Perry received the £20,000 cheque from pop artist Sir Peter Blake
In his purple party frock at Sunday's Turner ceremony, Grayson Perry seemed to revel in the fact that he was not the stereotypical cool, fashion-conscious modern artist.
Normally, critics of the prize argue that their young children could have taken the winner's place and made an award-winning artwork.
On Sunday, Perry looked willing to take them up on the offer, as long as he could swap places with the children too.
In much of Perry's work, there is a sense of a childhood that he lost and has forever struggled to regain.
They feature photographs of his family, images of masculine stereotypes he never lived up to and memories of rural decay.
Perry pokes fun at fashion in Boring Cool People
Born in Chelmsford, Essex, in 1960, his parents split up when he was five and his stepfather, the milkman, was a bully.
So Perry's teddy, Alan Measles, became "my surrogate father".
Meanwhile, the seeds of his transvestitism were sown when he was six or seven, he has said, and his interest in pottery was aroused shortly after.
He was made to wear a tight rubber smock during his first pottery lesson - making an ashtray for his mother - and "became very excited at the feeling".
He studied art in Braintree and Portsmouth and moved to London in the early 1980s, falling in with a group called the Neo-Naturists.
They took part in performance and film works, but decided to go on an evening course to rekindle his interest in ceramics.
The first plate he made there was called Kinky Sex and depicted a crude crucifixion. The course of his career had been set.

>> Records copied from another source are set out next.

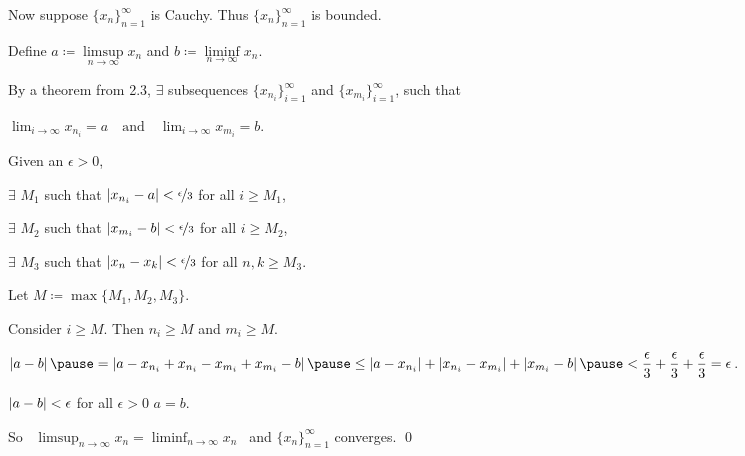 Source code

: \documentclass[10pt,aspectratio=169]{beamer}
\begin{document}
\begin{frame}

Now suppose $\{ x_n \}_{n=1}^\infty$ is Cauchy.  \pause Thus
$\{x_n\}_{n=1}^\infty$ is bounded.

\pause
\medskip

Define $a \coloneqq \limsup\limits_{n\to \infty} x_n$ and
$b \coloneqq \liminf\limits_{n\to \infty} x_n$.

\pause
By a theorem from 2.3, $\exists$ subsequences
$\{ x_{n_i} \}_{i=1}^\infty$ and
$\{ x_{m_i} \}_{i=1}^\infty$, such that

$\displaystyle
\lim_{i\to\infty} x_{n_i} = a
\quad \text{and} \quad
\lim_{i\to\infty} x_{m_i} = b$.

\pause
\medskip

Given an $\epsilon > 0$,

\pause
$\exists$
$M_1$ such that
$\left\lvert {x_{n_i} - a} \right\rvert < \nicefrac{\epsilon}{3}$ for all $i \geq M_1$,

\pause
$\exists$
$M_2$ such that
$\left\lvert {x_{m_i} - b} \right\rvert < \nicefrac{\epsilon}{3}$ for all $i \geq M_2$,

\pause
$\exists$
$M_3$ such that
$\left\lvert {x_n-x_k} \right\rvert < \nicefrac{\epsilon}{3}$ for all $n,k \geq M_3$.

\pause
Let $M \coloneqq \max \{ M_1, M_2, M_3 \}$.

\pause
\medskip

Consider $i \geq M$. \pause  Then $n_i \geq M$ and $m_i \geq M$.

\pause
\medskip

$\displaystyle
\abs{a-b}
\pause
=
\abs{a-x_{n_i}+x_{n_i}
-x_{m_i}+x_{m_i}
-b} 
%
\pause
%
\leq
\abs{a-x_{n_i}}
+ \abs{x_{n_i} -x_{m_i}}
+ \abs{x_{m_i} -b} 
\pause
 <
\frac{\epsilon}{3}
+
\frac{\epsilon}{3}
+
\frac{\epsilon}{3}
= \epsilon$.

\pause
\medskip

$\left\lvert {a-b} \right\rvert < \epsilon$ for all $\epsilon > 0$ \wthus $a=b$.

\pause
\medskip

So ~$\displaystyle \limsup_{n\to\infty} x_n = \liminf_{n\to\infty} x_n$~ and
$\{ x_n \}_{n=1}^\infty$ converges.
\qed

\end{frame}
\end{document}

He slowly began to make a name for himself and, by 1994, had become notorious enough that the pottery establishment was "baying for his blood", according to one report at the time.
Perry also displays some of his dresses
Another theme of his work has been poking fun at "boring cool people" in the art world and the banality of society as a whole.

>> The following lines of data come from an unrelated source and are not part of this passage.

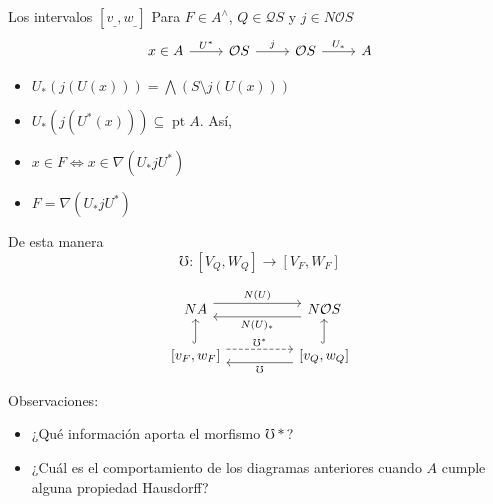 \documentclass[compress,12pt]{beamer}
\DeclareMathOperator{\pt}{pt}
\begin{document}
	\begin{frame}[fragile]{Los intervalos $[v_{\_}, w_{\_}]$}
		Para $F\in A^\wedge$, $Q\in \mathcal{Q}S$ y $j\in N\mathcal{O}S$ 
		\[\begin{tikzcd}
			x\in A & {\mathcal{O}S} & {\mathcal{O}S} & A
			\arrow["{U^*}", from=1-1, to=1-2]
			\arrow["j", from=1-2, to=1-3]
			\arrow["{U_*}", from=1-3, to=1-4]
		\end{tikzcd}\]

		\begin{itemize}
		\item<2-> $U_*(j(U(x)))=\bigwedge(S\setminus j(U(x)))$
		\item<3-> $U_*(j(U^*(x)))\subseteq \pt A$. Así,
		\item<4-> $x\in F \Leftrightarrow  x\in \nabla(U_*jU^*)$
        \item<5-> $F=\nabla(U_*jU^*)$
	\end{itemize}

	\end{frame}

	\begin{frame}[fragile]
		De esta manera
\[
\mho\colon [V_Q, W_Q]\to [V_F, W_F]
\]

\[\begin{tikzcd}
	NA && {N\mathcal{O}S} \\
	{[v_F, w_F]} && {[v_Q, w_Q]}
	\arrow["{N(U)}", shift left=2, from=1-1, to=1-3]
	\arrow["{N(U)_*}", shift left=2, from=1-3, to=1-1]
	\arrow[hook, from=2-1, to=1-1]
	\arrow["\mho^*", shift left=2, dashed, from=2-1, to=2-3]
	\arrow[hook, from=2-3, to=1-3]
	\arrow["\mho", shift left=2, from=2-3, to=2-1]
\end{tikzcd}\]

\begin{block}{Observaciones:}
\begin{itemize}
\item<2-> ¿Qué información aporta el morfismo $\mho*$?
\item<3-> ¿Cuál es el comportamiento de los diagramas anteriores cuando $A$ cumple alguna propiedad Hausdorff?
\end{itemize}
\end{block}
	\end{frame}
\End
\end{document}
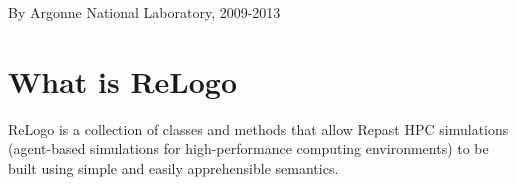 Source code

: By Argonne National Laboratory, 2009-\/2013\hypertarget{index_intro_sec}{}\section{What is Re\-Logo}\label{index_intro_sec}
Re\-Logo is a collection of classes and methods that allow Repast H\-P\-C simulations (agent-\/based simulations for high-\/performance computing environments) to be built using simple and easily apprehensible semantics.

A vase called Posh Bastard's House ridiculed the concept of cool, while Poor In Spirit depicted people who had become rich but miserable.
He has said his work has always used a "guerrilla tactic" to marry a biting message with a normally sedate craft.

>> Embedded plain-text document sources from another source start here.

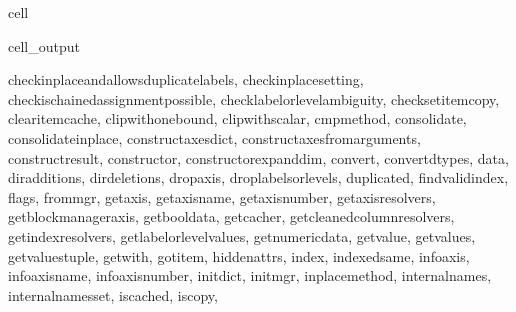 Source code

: \documentclass[letterpaper,10pt,english]{jupyterBook}
\begin{document}
\begin{sphinxuseclass}{cell}
\begin{sphinxVerbatimOutput}
\begin{sphinxuseclass}{cell_output}
\begin{sphinxVerbatim}[commandchars=\\\{\}]
\PYGZsq{}\PYGZus{}check\PYGZus{}inplace\PYGZus{}and\PYGZus{}allows\PYGZus{}duplicate\PYGZus{}labels\PYGZsq{}, \PYGZsq{}\PYGZus{}check\PYGZus{}inplace\PYGZus{}setting\PYGZsq{}, \PYGZsq{}\PYGZus{}check\PYGZus{}is\PYGZus{}chained\PYGZus{}assignment\PYGZus{}possible\PYGZsq{}, \PYGZsq{}\PYGZus{}check\PYGZus{}label\PYGZus{}or\PYGZus{}level\PYGZus{}ambiguity\PYGZsq{}, \PYGZsq{}\PYGZus{}check\PYGZus{}setitem\PYGZus{}copy\PYGZsq{}, \PYGZsq{}\PYGZus{}clear\PYGZus{}item\PYGZus{}cache\PYGZsq{}, \PYGZsq{}\PYGZus{}clip\PYGZus{}with\PYGZus{}one\PYGZus{}bound\PYGZsq{}, \PYGZsq{}\PYGZus{}clip\PYGZus{}with\PYGZus{}scalar\PYGZsq{}, \PYGZsq{}\PYGZus{}cmp\PYGZus{}method\PYGZsq{}, \PYGZsq{}\PYGZus{}consolidate\PYGZsq{}, \PYGZsq{}\PYGZus{}consolidate\PYGZus{}inplace\PYGZsq{}, \PYGZsq{}\PYGZus{}construct\PYGZus{}axes\PYGZus{}dict\PYGZsq{}, \PYGZsq{}\PYGZus{}construct\PYGZus{}axes\PYGZus{}from\PYGZus{}arguments\PYGZsq{}, \PYGZsq{}\PYGZus{}construct\PYGZus{}result\PYGZsq{}, \PYGZsq{}\PYGZus{}constructor\PYGZsq{}, \PYGZsq{}\PYGZus{}constructor\PYGZus{}expanddim\PYGZsq{}, \PYGZsq{}\PYGZus{}convert\PYGZsq{}, \PYGZsq{}\PYGZus{}convert\PYGZus{}dtypes\PYGZsq{}, \PYGZsq{}\PYGZus{}data\PYGZsq{}, \PYGZsq{}\PYGZus{}dir\PYGZus{}additions\PYGZsq{}, \PYGZsq{}\PYGZus{}dir\PYGZus{}deletions\PYGZsq{}, \PYGZsq{}\PYGZus{}drop\PYGZus{}axis\PYGZsq{}, \PYGZsq{}\PYGZus{}drop\PYGZus{}labels\PYGZus{}or\PYGZus{}levels\PYGZsq{}, \PYGZsq{}\PYGZus{}duplicated\PYGZsq{}, \PYGZsq{}\PYGZus{}find\PYGZus{}valid\PYGZus{}index\PYGZsq{}, \PYGZsq{}\PYGZus{}flags\PYGZsq{}, \PYGZsq{}\PYGZus{}from\PYGZus{}mgr\PYGZsq{}, \PYGZsq{}\PYGZus{}get\PYGZus{}axis\PYGZsq{}, \PYGZsq{}\PYGZus{}get\PYGZus{}axis\PYGZus{}name\PYGZsq{}, \PYGZsq{}\PYGZus{}get\PYGZus{}axis\PYGZus{}number\PYGZsq{}, \PYGZsq{}\PYGZus{}get\PYGZus{}axis\PYGZus{}resolvers\PYGZsq{}, \PYGZsq{}\PYGZus{}get\PYGZus{}block\PYGZus{}manager\PYGZus{}axis\PYGZsq{}, \PYGZsq{}\PYGZus{}get\PYGZus{}bool\PYGZus{}data\PYGZsq{}, \PYGZsq{}\PYGZus{}get\PYGZus{}cacher\PYGZsq{}, \PYGZsq{}\PYGZus{}get\PYGZus{}cleaned\PYGZus{}column\PYGZus{}resolvers\PYGZsq{}, \PYGZsq{}\PYGZus{}get\PYGZus{}index\PYGZus{}resolvers\PYGZsq{}, \PYGZsq{}\PYGZus{}get\PYGZus{}label\PYGZus{}or\PYGZus{}level\PYGZus{}values\PYGZsq{}, \PYGZsq{}\PYGZus{}get\PYGZus{}numeric\PYGZus{}data\PYGZsq{}, \PYGZsq{}\PYGZus{}get\PYGZus{}value\PYGZsq{}, \PYGZsq{}\PYGZus{}get\PYGZus{}values\PYGZsq{}, \PYGZsq{}\PYGZus{}get\PYGZus{}values\PYGZus{}tuple\PYGZsq{}, \PYGZsq{}\PYGZus{}get\PYGZus{}with\PYGZsq{}, \PYGZsq{}\PYGZus{}gotitem\PYGZsq{}, \PYGZsq{}\PYGZus{}hidden\PYGZus{}attrs\PYGZsq{}, \PYGZsq{}\PYGZus{}index\PYGZsq{}, \PYGZsq{}\PYGZus{}indexed\PYGZus{}same\PYGZsq{}, \PYGZsq{}\PYGZus{}info\PYGZus{}axis\PYGZsq{}, \PYGZsq{}\PYGZus{}info\PYGZus{}axis\PYGZus{}name\PYGZsq{}, \PYGZsq{}\PYGZus{}info\PYGZus{}axis\PYGZus{}number\PYGZsq{}, \PYGZsq{}\PYGZus{}init\PYGZus{}dict\PYGZsq{}, \PYGZsq{}\PYGZus{}init\PYGZus{}mgr\PYGZsq{}, \PYGZsq{}\PYGZus{}inplace\PYGZus{}method\PYGZsq{}, \PYGZsq{}\PYGZus{}internal\PYGZus{}names\PYGZsq{}, \PYGZsq{}\PYGZus{}internal\PYGZus{}names\PYGZus{}set\PYGZsq{}, \PYGZsq{}\PYGZus{}is\PYGZus{}cached\PYGZsq{}, \PYGZsq{}\PYGZus{}is\PYGZus{}copy\PYGZsq{}, 
\end{sphinxVerbatim}
\end{sphinxuseclass}
\end{sphinxVerbatimOutput}
\end{sphinxuseclass}
\end{document}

"I want to make something that lives with the eye as a beautiful piece of art, but on closer inspection, a polemic or an ideology will come out of it," he has said.
Since his nomination in May, he has become known outside art circles and the public have taken to him and his work.
He is a skilled craftsman - so many people admire him because he makes something that they could not.
But his messages also touch them with their satire, sadness, anger, humour and hurt.